Ce qui lui a fait de la peine, c'est le discours culpabilisant rabâché aux papas au sujet du cododo. A savoir: "Ne mettez pas le bébé à côté du papa, il risquerait de l'écraser dans son sommeil car il n'est pas aussi vigilant que la maman." C'est ce sentiment d'être "moins capable" qui lui faisait de la peine. Il est vrai que les premiers mois, je positionnais toujours Joséphine au bord du lit et contre moi afin de respecter les règles de sécurité. Dès que Joséphine a su se retourner seule, nous l'avons installé entre nous. Papa était alors heureux de pouvoir la regarder dormir, de la sentir et d'entendre son petit souffle. D'avoir la main de sa fille qui cherchait à le toucher en dormant...
Conclusion
Le cododo est un moment de partage et de fusion. En écrivant mon ressenti j'ai d'ailleurs eu du mal à dire "je" plutôt que "nous". En effet le cododo a été pour nous un élément majeur dans la création de notre lien parents-enfant. Cette fusion que je ressentais, naissait aussi pour le papa de Joséphine qui partageait ces temps uniques.

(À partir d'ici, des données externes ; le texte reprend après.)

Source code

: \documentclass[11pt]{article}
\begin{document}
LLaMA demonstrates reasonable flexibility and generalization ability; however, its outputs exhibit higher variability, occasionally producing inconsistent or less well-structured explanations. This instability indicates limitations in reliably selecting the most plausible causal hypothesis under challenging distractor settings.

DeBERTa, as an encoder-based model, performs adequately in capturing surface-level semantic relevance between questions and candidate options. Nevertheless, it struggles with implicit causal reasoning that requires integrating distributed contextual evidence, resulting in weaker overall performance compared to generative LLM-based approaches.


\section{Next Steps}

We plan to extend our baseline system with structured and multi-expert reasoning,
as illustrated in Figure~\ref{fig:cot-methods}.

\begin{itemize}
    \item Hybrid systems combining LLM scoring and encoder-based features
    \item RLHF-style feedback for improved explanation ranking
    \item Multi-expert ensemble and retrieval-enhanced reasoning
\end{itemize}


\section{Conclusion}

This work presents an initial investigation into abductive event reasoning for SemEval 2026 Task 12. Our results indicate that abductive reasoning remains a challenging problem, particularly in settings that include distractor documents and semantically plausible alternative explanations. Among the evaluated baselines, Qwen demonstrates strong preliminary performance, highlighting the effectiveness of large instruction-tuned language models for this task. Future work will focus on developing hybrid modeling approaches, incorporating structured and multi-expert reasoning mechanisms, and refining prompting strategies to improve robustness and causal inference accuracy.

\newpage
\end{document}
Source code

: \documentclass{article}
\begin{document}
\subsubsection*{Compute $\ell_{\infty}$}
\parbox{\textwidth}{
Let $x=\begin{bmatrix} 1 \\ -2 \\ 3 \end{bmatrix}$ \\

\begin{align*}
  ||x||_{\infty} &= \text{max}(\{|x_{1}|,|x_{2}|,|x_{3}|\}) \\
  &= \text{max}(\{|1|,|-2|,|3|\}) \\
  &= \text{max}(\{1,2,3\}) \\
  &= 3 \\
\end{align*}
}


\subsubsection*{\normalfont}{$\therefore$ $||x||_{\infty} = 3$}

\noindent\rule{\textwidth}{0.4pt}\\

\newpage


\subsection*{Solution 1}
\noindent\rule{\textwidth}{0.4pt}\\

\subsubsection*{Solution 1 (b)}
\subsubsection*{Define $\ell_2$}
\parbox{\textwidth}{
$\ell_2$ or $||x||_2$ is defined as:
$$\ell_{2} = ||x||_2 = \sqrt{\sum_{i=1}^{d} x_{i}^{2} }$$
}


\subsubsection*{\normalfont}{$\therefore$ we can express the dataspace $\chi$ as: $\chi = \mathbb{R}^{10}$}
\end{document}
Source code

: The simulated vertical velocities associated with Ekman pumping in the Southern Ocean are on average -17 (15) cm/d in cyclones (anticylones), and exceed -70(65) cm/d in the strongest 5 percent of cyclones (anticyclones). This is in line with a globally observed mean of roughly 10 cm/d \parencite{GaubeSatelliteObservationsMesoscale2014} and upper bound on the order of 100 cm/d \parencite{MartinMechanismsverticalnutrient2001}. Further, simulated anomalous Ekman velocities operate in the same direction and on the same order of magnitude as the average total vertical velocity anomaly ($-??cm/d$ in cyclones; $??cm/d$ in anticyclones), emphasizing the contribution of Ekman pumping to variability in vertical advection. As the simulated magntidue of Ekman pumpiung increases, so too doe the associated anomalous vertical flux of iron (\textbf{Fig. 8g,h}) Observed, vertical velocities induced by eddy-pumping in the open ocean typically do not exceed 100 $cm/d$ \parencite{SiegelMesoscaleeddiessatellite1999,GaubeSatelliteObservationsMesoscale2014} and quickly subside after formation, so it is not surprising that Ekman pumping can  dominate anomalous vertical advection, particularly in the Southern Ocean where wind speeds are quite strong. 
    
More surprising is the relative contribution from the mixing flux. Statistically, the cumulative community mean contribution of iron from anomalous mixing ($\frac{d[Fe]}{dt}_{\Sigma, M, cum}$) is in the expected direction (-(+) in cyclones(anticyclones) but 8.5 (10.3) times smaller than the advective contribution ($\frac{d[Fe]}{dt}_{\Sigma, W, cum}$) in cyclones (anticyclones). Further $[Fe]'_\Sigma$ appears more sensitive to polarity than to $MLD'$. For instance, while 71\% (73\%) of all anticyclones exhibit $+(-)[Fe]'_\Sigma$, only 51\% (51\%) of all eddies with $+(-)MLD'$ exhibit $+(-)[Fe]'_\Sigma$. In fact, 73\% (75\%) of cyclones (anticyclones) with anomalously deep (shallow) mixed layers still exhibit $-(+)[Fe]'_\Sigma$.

Une fois les règles bien respectées, le cododo n'est qu'une affaire de choix. Il n'est ni obligatoire, ni indispensable. Tout dépend des besoins de votre enfant et de ce qui est faisable pour vous. La priorité pour votre enfant: que vous soyez serein avec vos pratiques. Pas d'inquiétudes, lorsque votre enfant sera prêt il ira dormir dans son lit, dans son espace à lui.